酒類卸売業免許は、酒類販売業者又は酒類製造者に対して酒類を継続的に販売することが認められる免許であり、このうちビール卸売業免許とは、その名のとおりビールを卸売することができる免許区分です。

酒類の中でも特に人気の高いビールを卸売りすることができる免許であるため、免許としても人気の高いビール卸売業免許ですが、卸売販売地域ごとに算定した各免許年度において免許を付与することができる件数(以下、免許可能件数)が限られているなど、そのハードルの高さから、取得することが厳しい免許としても知られています。

そこで本稿では、これからビール卸売業免許の取得を目指す皆さまに向けて、免許内容や免許要件など、免許取得のために必要となる基礎知識について詳しく解説していきたいと思います。

ビール卸売業免許

酒類の販売業をしようとするときは、販売場ごとに、その販売場の所在地を管轄する税務署長から酒類販売業免許を受ける必要があります。

ここで言う「販売場ごとに」とは、例えば、本店で免許を受けている場合であっても、支店で酒類の販売業を行おうとする場合には、支店の所在地を管轄する税務署長から新たに免許を受ける必要があるということです。

酒類販売業免許のうち、ビール卸売業免許とは、国産・外国産を問わず、ビール全般を卸売するための免許です。
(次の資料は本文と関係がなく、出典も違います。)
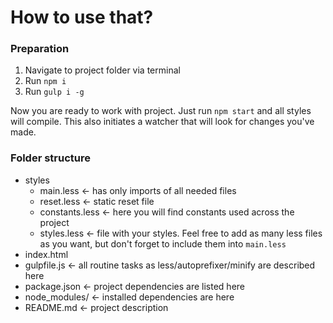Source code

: # How to use that?

### Preparation
1. Navigate to project folder via terminal
2. Run `npm i`
3. Run `gulp i -g`

Now you are ready to work with project. Just run `npm start` and all styles will compile. This also initiates a watcher that will look for changes you've made.

### Folder structure

* styles
  * main.less <- has only imports of all needed files
  * reset.less <- static reset file
  * constants.less <- here you will find constants used across the project
  * styles.less <- file with your styles. Feel free to add as many less files as you want, but don't forget to include them into `main.less`
* index.html
* gulpfile.js <- all routine tasks as less/autoprefixer/minify are described here
* package.json <- project dependencies are listed here
* node_modules/ <- installed dependencies are here
* README.md <- project description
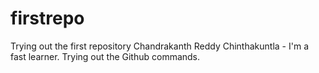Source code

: # firstrepo
Trying out the first repository
Chandrakanth Reddy Chinthakuntla - I'm a fast learner.
Trying out the Github commands.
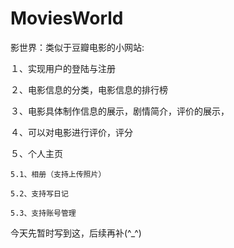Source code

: # MoviesWorld
影世界：类似于豆瓣电影的小网站: 

１、实现用户的登陆与注册 

２、电影信息的分类，电影信息的排行榜 

３、电影具体制作信息的展示，剧情简介，评价的展示， 

４、可以对电影进行评价，评分 

５、个人主页 　　
    
    5.1、相册（支持上传照片） 　　
    
    5.2、支持写日记 　　
   
    5.3、支持账号管理 
    
今天先暂时写到这，后续再补(^_^)
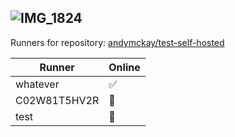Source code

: ![IMG_1824](https://user-images.githubusercontent.com/74699/85883450-ddf43280-b795-11ea-8c64-edc0b720e270.jpg)
---
Runners for repository: [andymckay/test-self-hosted](https://github.com/andymckay/test-self-hosted/)

|Runner|Online|
|-|-|
|whatever|:white_check_mark:|
|C02W81T5HV2R|:stop_sign:|
|test|:stop_sign:|
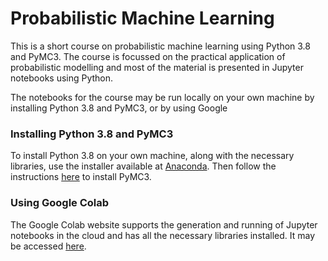 # Probabilistic Machine Learning

This is a short course on probabilistic machine learning using Python 3.8 and PyMC3. The course is focussed on the practical application of probabilistic modelling and most of the material is presented in Jupyter notebooks using Python.

The notebooks for the course may be run locally on your own machine by installing Python 3.8 and PyMC3, or by using Google

### Installing Python 3.8 and PyMC3

To install Python 3.8 on your own machine, along with the necessary libraries, use the installer available at [Anaconda](https://www.anaconda.com/products/individual). Then follow the instructions [here](https://docs.pymc.io) to install PyMC3.

### Using Google Colab

The Google Colab website supports the generation and running of Jupyter notebooks in the cloud and has all the necessary libraries installed. It may be accessed [here](https://colab.research.google.com/).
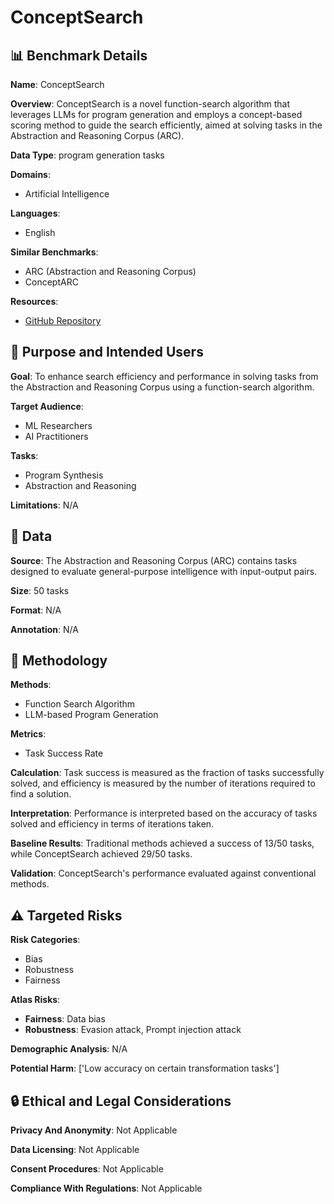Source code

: # ConceptSearch

## 📊 Benchmark Details

**Name**: ConceptSearch

**Overview**: ConceptSearch is a novel function-search algorithm that leverages LLMs for program generation and employs a concept-based scoring method to guide the search efficiently, aimed at solving tasks in the Abstraction and Reasoning Corpus (ARC).

**Data Type**: program generation tasks

**Domains**:
- Artificial Intelligence

**Languages**:
- English

**Similar Benchmarks**:
- ARC (Abstraction and Reasoning Corpus)
- ConceptARC

**Resources**:
- [GitHub Repository](https://github.com/kksinghal/concept-search)

## 🎯 Purpose and Intended Users

**Goal**: To enhance search efficiency and performance in solving tasks from the Abstraction and Reasoning Corpus using a function-search algorithm.

**Target Audience**:
- ML Researchers
- AI Practitioners

**Tasks**:
- Program Synthesis
- Abstraction and Reasoning

**Limitations**: N/A

## 💾 Data

**Source**: The Abstraction and Reasoning Corpus (ARC) contains tasks designed to evaluate general-purpose intelligence with input-output pairs.

**Size**: 50 tasks

**Format**: N/A

**Annotation**: N/A

## 🔬 Methodology

**Methods**:
- Function Search Algorithm
- LLM-based Program Generation

**Metrics**:
- Task Success Rate

**Calculation**: Task success is measured as the fraction of tasks successfully solved, and efficiency is measured by the number of iterations required to find a solution.

**Interpretation**: Performance is interpreted based on the accuracy of tasks solved and efficiency in terms of iterations taken.

**Baseline Results**: Traditional methods achieved a success of 13/50 tasks, while ConceptSearch achieved 29/50 tasks.

**Validation**: ConceptSearch's performance evaluated against conventional methods.

## ⚠️ Targeted Risks

**Risk Categories**:
- Bias
- Robustness
- Fairness

**Atlas Risks**:
- **Fairness**: Data bias
- **Robustness**: Evasion attack, Prompt injection attack

**Demographic Analysis**: N/A

**Potential Harm**: ['Low accuracy on certain transformation tasks']

## 🔒 Ethical and Legal Considerations

**Privacy And Anonymity**: Not Applicable

**Data Licensing**: Not Applicable

**Consent Procedures**: Not Applicable

**Compliance With Regulations**: Not Applicable

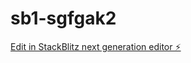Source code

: # sb1-sgfgak2

[Edit in StackBlitz next generation editor ⚡️](https://stackblitz.com/~/github.com/eDarkz/sb1-sgfgak2)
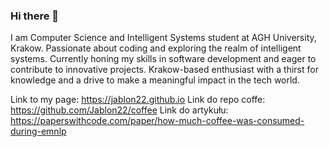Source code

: ### Hi there 👋

I am Computer Science and Intelligent Systems student at AGH University, Krakow. Passionate about coding and exploring the realm of intelligent systems. Currently honing my skills in software development and eager to contribute to innovative projects. Krakow-based enthusiast with a thirst for knowledge and a drive to make a meaningful impact in the tech world.

Link to my page: https://jablon22.github.io
Link do repo coffe: https://github.com/Jablon22/coffee
Link do artykułu: https://paperswithcode.com/paper/how-much-coffee-was-consumed-during-emnlp

<!--
**Jablon22/Jablon22** is a ✨ _special_ ✨ repository because its `README.md` (this file) appears on your GitHub profile.

Here are some ideas to get you started:

- 🔭 I’m currently working on ...
- 🌱 I’m currently learning ...
- 👯 I’m looking to collaborate on ...
- 🤔 I’m looking for help with ...
- 💬 Ask me about ...
- 📫 How to reach me: ...
- 😄 Pronouns: ...
- ⚡ Fun fact: ...
-->
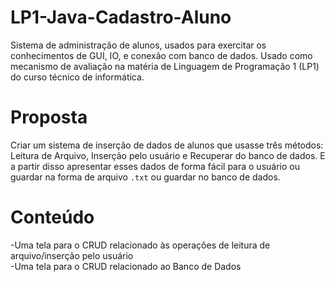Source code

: # LP1-Java-Cadastro-Aluno
Sistema de administração de alunos, usados para exercitar os conhecimentos de GUI, IO, e conexão com banco de dados. Usado como mecanismo de avaliação na matéria de Linguagem de Programação 1 (LP1) do curso técnico de informática. 

# Proposta 
Criar um sistema de inserção de dados de alunos que usasse três métodos: Leitura de Arquivo, Inserção pelo usuário e Recuperar do banco de dados. E a partir disso apresentar esses dados de forma fácil para o usuário ou guardar na forma de arquivo `.txt` ou guardar no banco de dados. 

# Conteúdo 
-Uma tela para o CRUD relacionado às operações de leitura de arquivo/inserção pelo usuário  
-Uma tela para o CRUD relacionado ao Banco de Dados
類似した酒類に「発泡酒」や、いわゆる「第三のビール」と呼ばれるリキュール又はその他の醸造酒がありますが、これらは「洋酒」に区分されているため、ビール卸売業免許では取り扱うことができません。

ビール卸売業免許には、全酒類卸売業免許と同様に、抽選対象申請期間や免許可能件数といった概念があるなど、通年で何件でも申請することができる他の免許区分にはない独自の制限が設けられています。

また、免許要件の中には、実務経験が10年以上必要であったり、年間卸売数量が50㎘以上必要であったりという要件もあり、免許取得までのハードルをすべてクリアするまでの道のりは、意外にも困難なものになります。

このような性質の申請ですから、弊所にご相談をいただいた際も、免許の可否については少し慎重に受け答えをせざるをえないというのが実情です。

酒類卸売業免許は、酒類販売業者又は酒類製造者に対し酒類を継続的に販売することができる免許であり、一般の消費者及び料飲店営業者等に対して酒類を販売することはできません。

免許可能件数と申請期間

免許可能件数は、地域における酒類の需給を調整するために設けられた全酒類及びビール卸売業免許独自の規制であり、酒類流通量の偏りを是正し、酒税の安定的な徴収に資するための制度です。

卸売販売地域とは、免許年度(9月1日〜翌年8月31日)における免許可能件数を設ける都道府県を一単位とする地域を指しますが、各卸売販売地域(都道府県)における免許可能件数は、毎年9月1日(土日の場合は翌月曜日)に卸売販売地域内の各税務署の掲示板等に公告されるとともに、国税庁ホームページに掲載されます。

抽選対象申請期間

基本的に、申請そのものについては、いつでもこれを行うことができますが、審査については、抽選対象申請期間に提出され、かつ公開抽選の対象となった申請書から優先的に行われます。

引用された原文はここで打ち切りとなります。